Open Space Seattle:2100

Saturday, July 15, 2006

Climate Change = Very Vigorous Vines

The fact that climate change (and human impacts in general) are having an impact on the natrual world is well documented, but the fact that it is, literally, overgrowing our backyards increasingly becoming apparent. This article from the Washington Post is utterly fascinating.

"From backyard gardens to the Amazon rain forest, vines are growing faster, stronger and, in the case of poison ivy, more poisonous on the heavy doses of carbon dioxide that come from burning such fossil fuels as gasoline and coal."

"Fifteen years ago, kudzu" -- known as the vine that ate the South -- "would not survive in the D.C. area," Bergmann said, because the climate was too cold. "Now it survives even up in New York."

Yet, might those same juiced up plants also hold the key toward solving, at least in part, climate change?

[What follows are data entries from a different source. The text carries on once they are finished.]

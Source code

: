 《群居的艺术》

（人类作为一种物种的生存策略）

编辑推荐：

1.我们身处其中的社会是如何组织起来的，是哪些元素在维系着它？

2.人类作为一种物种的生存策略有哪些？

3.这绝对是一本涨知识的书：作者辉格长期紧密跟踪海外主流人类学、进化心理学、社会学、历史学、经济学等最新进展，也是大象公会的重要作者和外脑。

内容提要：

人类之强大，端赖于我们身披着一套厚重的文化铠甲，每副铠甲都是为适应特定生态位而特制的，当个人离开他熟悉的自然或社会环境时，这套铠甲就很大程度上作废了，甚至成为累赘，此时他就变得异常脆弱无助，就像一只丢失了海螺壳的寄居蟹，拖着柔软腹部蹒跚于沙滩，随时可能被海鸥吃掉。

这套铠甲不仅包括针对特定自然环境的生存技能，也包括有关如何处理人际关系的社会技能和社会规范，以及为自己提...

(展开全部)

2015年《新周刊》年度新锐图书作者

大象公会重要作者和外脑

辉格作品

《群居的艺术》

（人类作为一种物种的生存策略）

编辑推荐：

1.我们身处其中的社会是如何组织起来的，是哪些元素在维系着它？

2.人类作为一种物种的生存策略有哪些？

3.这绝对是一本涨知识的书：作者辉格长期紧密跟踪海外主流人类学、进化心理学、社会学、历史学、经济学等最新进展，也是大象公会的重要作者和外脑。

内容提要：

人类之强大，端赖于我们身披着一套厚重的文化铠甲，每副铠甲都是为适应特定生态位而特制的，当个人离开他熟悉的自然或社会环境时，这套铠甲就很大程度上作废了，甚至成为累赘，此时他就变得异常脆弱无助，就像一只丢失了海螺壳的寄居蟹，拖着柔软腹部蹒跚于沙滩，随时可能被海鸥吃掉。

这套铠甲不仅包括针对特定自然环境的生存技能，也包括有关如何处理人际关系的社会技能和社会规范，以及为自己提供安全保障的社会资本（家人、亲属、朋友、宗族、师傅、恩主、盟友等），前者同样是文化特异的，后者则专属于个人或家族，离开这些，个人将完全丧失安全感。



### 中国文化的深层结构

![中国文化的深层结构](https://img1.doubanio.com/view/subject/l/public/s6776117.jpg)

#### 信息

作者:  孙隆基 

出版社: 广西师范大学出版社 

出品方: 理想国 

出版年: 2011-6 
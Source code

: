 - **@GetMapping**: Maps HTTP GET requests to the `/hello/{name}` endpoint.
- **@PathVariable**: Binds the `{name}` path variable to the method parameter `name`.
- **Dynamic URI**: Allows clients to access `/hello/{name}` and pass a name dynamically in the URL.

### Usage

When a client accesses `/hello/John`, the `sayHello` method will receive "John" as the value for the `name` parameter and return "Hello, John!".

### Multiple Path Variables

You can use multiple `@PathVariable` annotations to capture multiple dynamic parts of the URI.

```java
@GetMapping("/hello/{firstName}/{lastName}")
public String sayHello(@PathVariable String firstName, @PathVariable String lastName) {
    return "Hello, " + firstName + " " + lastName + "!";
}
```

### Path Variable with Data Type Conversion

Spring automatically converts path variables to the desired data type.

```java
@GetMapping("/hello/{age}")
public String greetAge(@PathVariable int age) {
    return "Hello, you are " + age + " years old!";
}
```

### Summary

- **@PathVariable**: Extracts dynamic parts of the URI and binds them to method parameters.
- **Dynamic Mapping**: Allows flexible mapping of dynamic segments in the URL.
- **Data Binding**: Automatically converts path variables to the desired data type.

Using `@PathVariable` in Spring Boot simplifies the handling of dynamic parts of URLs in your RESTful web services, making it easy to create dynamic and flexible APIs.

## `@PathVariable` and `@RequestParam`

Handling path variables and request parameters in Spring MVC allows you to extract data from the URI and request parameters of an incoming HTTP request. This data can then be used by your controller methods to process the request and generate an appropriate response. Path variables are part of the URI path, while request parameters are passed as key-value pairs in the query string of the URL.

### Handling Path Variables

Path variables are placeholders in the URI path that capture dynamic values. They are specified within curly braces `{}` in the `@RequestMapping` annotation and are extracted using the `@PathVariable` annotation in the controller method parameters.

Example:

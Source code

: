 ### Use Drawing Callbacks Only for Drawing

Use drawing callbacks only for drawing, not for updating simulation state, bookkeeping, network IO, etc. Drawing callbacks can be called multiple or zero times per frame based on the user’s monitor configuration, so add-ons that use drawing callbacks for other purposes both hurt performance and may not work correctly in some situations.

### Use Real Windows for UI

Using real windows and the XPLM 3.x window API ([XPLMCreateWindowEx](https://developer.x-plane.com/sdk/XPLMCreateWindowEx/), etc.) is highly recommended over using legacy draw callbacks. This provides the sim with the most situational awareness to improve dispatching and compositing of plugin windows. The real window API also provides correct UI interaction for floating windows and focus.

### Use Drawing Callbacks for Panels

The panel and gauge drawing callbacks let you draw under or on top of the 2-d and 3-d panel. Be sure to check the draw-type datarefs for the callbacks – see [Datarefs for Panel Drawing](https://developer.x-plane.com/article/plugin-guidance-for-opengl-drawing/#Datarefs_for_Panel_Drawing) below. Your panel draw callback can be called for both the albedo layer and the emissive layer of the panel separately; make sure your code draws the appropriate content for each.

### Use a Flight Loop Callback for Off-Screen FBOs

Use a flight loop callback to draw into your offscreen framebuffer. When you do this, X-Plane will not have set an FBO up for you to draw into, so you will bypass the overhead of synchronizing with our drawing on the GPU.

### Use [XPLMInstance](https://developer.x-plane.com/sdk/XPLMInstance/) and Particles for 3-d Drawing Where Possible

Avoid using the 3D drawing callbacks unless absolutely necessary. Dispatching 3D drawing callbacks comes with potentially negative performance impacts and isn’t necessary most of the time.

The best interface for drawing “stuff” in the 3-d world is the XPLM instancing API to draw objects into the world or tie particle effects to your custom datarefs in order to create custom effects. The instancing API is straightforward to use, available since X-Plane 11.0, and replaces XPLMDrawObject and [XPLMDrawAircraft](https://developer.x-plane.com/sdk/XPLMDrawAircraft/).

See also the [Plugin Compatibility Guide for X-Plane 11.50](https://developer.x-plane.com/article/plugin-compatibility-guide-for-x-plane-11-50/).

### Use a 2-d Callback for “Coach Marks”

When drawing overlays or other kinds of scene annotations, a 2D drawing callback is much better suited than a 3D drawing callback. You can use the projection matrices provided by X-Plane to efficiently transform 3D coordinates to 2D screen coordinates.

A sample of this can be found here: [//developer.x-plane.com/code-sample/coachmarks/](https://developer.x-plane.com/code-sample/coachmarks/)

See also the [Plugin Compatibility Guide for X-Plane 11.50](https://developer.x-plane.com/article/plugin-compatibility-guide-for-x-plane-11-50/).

But the vines also hint at a tantalizing solution to global warming: Perhaps scientists can engineer a plant that would absorb extraordinary amounts of carbon dioxide and clean the air without throwing forests wildly off kilter.

"It's quite imaginable that we could make an oak tree [that is] more efficient at trapping carbon dioxide for us," Drake said. "But until we know a lot more about how each species responds, we can't make solid predictions."